◆ Task goal
Working through the lines below, return each one that holds "unlikely".

Source texts of formatted documents
════════════════════

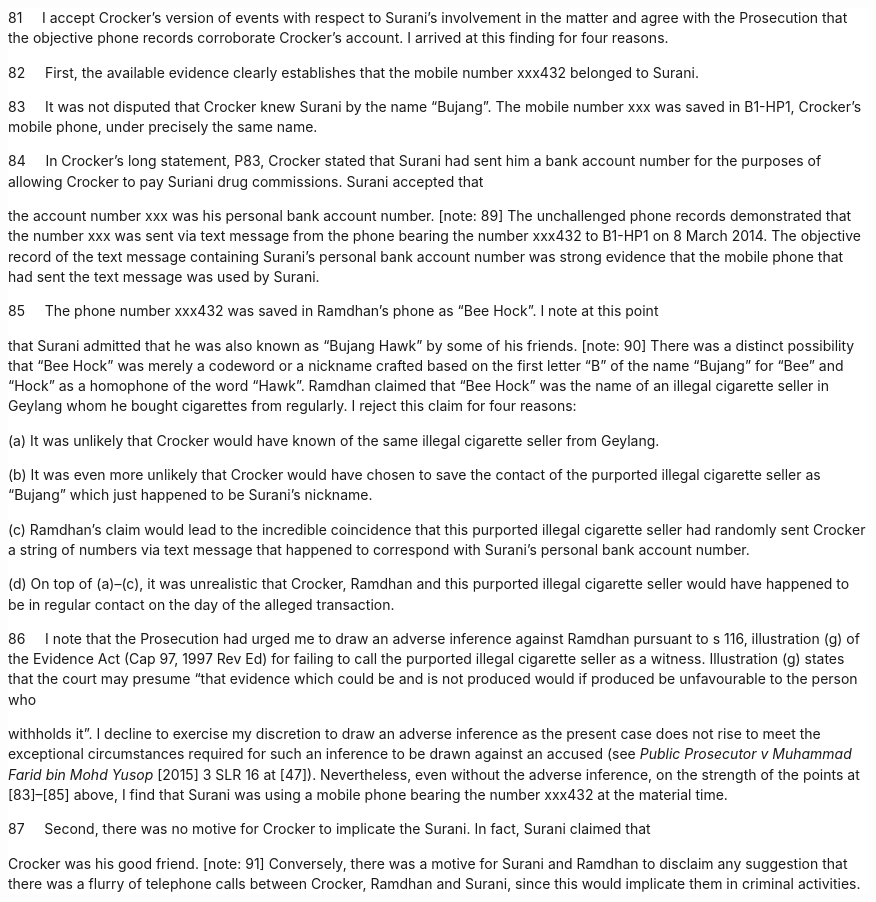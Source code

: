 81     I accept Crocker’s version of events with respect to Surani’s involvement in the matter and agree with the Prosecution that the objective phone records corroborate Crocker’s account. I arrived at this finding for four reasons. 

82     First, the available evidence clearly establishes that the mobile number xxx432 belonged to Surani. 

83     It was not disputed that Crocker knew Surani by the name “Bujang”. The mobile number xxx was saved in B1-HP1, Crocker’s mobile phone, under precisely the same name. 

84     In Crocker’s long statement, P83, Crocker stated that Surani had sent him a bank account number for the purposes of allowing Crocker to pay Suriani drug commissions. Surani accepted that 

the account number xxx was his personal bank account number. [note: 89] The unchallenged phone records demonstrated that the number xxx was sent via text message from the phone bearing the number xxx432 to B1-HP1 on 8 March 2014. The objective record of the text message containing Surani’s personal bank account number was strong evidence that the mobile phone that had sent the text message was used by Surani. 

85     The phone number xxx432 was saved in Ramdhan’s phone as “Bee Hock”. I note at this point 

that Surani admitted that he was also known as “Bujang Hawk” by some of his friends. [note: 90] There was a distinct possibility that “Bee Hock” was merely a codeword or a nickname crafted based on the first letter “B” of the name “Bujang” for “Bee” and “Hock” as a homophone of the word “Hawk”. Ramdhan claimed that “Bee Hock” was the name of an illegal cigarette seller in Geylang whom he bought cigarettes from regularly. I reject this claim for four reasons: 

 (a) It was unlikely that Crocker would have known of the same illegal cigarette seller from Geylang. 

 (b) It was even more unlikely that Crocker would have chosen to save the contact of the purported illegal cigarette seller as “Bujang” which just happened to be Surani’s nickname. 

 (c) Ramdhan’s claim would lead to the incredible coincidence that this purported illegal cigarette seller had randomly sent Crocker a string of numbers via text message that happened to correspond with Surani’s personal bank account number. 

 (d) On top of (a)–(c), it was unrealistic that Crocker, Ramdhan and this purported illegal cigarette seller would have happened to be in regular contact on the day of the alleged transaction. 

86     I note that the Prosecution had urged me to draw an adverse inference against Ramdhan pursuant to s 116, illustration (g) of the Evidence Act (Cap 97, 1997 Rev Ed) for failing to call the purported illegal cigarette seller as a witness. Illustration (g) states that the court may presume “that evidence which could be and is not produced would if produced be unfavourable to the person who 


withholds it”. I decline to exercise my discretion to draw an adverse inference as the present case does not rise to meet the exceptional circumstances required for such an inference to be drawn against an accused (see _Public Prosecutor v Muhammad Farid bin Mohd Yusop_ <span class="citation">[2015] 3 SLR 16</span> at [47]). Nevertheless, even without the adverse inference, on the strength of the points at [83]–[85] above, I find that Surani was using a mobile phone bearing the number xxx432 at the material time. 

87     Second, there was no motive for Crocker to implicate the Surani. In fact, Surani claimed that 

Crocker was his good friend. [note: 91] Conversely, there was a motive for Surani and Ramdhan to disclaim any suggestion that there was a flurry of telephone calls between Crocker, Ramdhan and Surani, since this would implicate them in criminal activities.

════════════════════

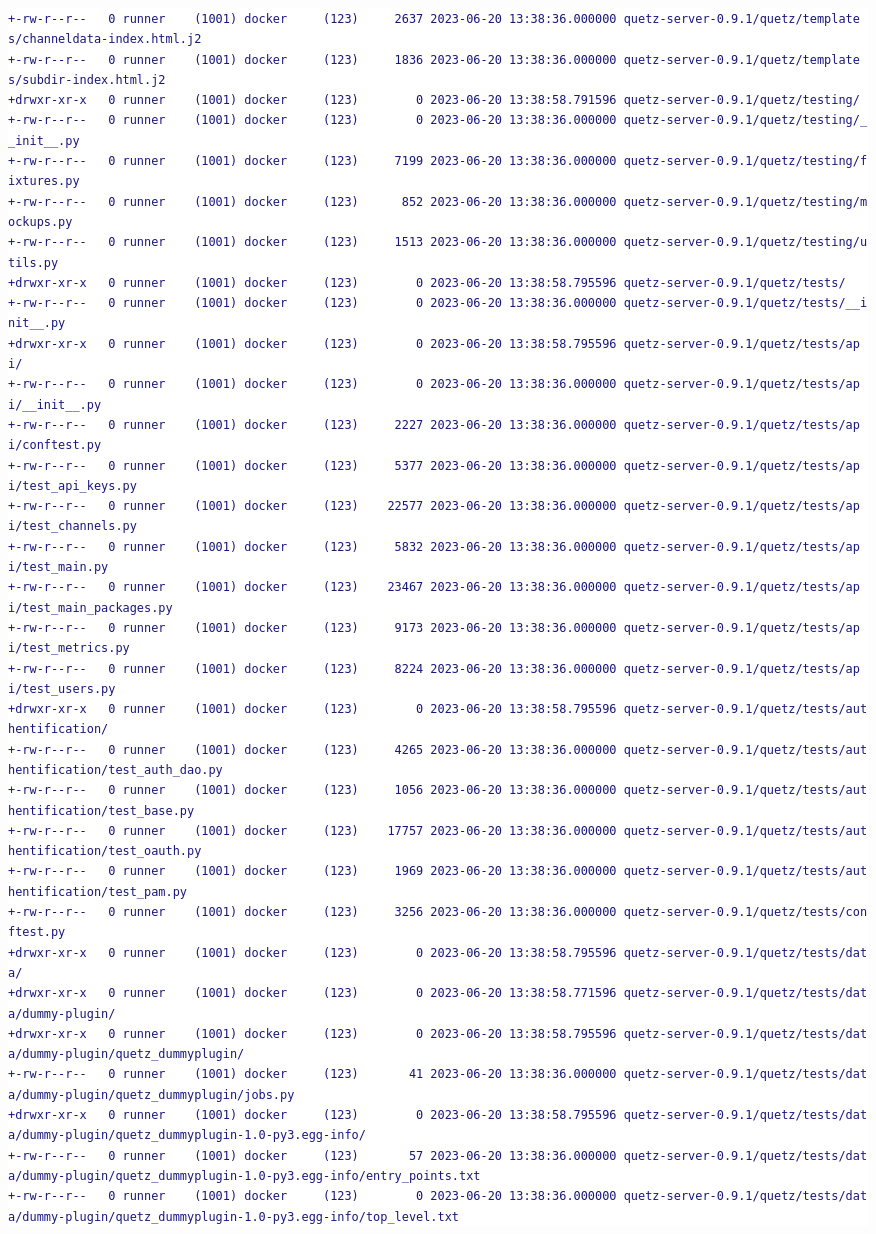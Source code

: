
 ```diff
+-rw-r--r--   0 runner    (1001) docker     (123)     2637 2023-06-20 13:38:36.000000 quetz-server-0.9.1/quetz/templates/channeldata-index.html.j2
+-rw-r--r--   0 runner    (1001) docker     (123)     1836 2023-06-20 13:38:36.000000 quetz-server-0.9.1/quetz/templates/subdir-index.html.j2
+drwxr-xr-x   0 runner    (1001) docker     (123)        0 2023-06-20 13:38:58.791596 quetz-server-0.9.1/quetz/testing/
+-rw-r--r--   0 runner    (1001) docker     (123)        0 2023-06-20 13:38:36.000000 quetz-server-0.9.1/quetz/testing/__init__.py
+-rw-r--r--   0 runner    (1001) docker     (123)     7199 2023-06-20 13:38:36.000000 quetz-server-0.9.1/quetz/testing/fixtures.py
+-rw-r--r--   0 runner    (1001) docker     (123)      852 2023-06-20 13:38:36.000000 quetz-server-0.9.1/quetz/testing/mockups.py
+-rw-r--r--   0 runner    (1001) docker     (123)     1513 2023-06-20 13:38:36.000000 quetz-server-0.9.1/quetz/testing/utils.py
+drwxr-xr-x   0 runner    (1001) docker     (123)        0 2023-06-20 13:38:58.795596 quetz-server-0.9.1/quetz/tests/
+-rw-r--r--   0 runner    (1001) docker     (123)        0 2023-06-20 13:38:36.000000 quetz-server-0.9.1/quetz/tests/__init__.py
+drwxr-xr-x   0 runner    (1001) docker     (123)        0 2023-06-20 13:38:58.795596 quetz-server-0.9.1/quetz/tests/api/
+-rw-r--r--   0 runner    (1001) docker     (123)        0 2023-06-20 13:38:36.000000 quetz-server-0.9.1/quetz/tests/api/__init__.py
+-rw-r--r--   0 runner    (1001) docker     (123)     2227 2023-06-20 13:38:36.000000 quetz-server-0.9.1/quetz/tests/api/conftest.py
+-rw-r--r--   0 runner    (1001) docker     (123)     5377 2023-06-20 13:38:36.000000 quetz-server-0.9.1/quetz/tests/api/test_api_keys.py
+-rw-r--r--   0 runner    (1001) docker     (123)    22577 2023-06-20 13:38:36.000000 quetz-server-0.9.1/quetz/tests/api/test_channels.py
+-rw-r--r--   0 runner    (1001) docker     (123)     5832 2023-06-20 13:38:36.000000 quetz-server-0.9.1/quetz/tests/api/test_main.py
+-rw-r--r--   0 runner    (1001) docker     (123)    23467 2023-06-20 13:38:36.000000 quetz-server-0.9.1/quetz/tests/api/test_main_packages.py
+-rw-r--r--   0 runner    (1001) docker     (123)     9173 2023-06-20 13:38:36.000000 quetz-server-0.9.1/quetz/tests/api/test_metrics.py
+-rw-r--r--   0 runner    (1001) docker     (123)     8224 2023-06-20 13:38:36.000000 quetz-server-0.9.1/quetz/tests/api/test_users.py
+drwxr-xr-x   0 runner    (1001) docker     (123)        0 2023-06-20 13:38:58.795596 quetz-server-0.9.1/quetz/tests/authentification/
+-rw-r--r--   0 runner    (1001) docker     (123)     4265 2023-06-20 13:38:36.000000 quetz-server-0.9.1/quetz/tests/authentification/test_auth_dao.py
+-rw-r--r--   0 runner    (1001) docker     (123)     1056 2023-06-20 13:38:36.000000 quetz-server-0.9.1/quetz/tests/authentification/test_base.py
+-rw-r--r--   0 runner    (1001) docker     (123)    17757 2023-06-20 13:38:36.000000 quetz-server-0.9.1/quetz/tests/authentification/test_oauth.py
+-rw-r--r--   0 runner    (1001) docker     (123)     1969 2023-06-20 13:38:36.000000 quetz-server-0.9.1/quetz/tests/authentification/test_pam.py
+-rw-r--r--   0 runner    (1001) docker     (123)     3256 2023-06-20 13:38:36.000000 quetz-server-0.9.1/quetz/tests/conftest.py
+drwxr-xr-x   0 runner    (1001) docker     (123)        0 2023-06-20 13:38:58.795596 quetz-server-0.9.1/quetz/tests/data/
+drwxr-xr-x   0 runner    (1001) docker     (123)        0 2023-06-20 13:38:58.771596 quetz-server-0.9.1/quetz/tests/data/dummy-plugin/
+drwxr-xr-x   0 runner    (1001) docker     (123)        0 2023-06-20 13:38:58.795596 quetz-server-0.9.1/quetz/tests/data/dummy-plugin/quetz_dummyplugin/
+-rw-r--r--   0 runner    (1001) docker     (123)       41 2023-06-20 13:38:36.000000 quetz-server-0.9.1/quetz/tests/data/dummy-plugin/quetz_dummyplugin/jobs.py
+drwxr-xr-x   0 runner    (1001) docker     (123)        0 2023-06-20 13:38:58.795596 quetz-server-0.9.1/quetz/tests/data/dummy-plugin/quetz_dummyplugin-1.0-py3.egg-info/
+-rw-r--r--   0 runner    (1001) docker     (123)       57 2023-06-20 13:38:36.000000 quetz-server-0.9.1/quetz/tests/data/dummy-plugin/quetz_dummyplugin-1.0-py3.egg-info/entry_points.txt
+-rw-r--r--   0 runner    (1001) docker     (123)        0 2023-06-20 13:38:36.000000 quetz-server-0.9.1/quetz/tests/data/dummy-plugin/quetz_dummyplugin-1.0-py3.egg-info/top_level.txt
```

════════════════════

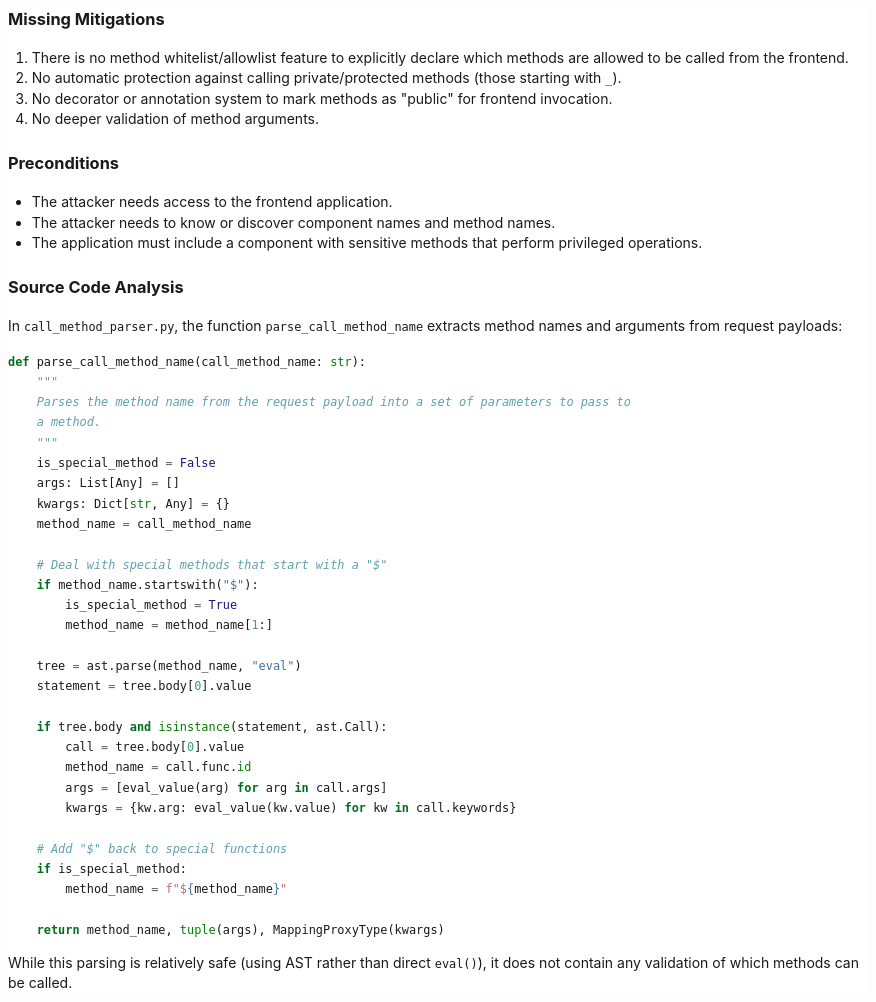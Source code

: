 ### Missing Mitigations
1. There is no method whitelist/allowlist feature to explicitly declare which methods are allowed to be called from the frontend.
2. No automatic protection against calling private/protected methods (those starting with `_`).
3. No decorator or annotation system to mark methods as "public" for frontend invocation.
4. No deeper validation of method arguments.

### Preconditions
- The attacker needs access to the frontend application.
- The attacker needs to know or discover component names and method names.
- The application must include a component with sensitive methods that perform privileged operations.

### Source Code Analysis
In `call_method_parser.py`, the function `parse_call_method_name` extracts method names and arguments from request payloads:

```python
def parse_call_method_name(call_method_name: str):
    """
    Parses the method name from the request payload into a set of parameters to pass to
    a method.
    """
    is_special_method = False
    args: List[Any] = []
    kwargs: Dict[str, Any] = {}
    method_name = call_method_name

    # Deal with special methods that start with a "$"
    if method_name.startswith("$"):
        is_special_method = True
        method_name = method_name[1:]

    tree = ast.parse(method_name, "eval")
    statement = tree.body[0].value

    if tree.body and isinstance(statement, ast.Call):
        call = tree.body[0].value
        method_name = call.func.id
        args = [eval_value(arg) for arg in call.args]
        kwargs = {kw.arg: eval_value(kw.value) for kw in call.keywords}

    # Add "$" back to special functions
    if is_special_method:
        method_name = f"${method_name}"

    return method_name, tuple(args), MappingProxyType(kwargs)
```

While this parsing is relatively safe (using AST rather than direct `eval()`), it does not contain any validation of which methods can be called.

════════════════════

◆ Exercise response
 (a) It was unlikely that Crocker would have known of the same illegal cigarette seller from Geylang. 
 (b) It was even more unlikely that Crocker would have chosen to save the contact of the purported illegal cigarette seller as “Bujang” which just happened to be Surani’s nickname. 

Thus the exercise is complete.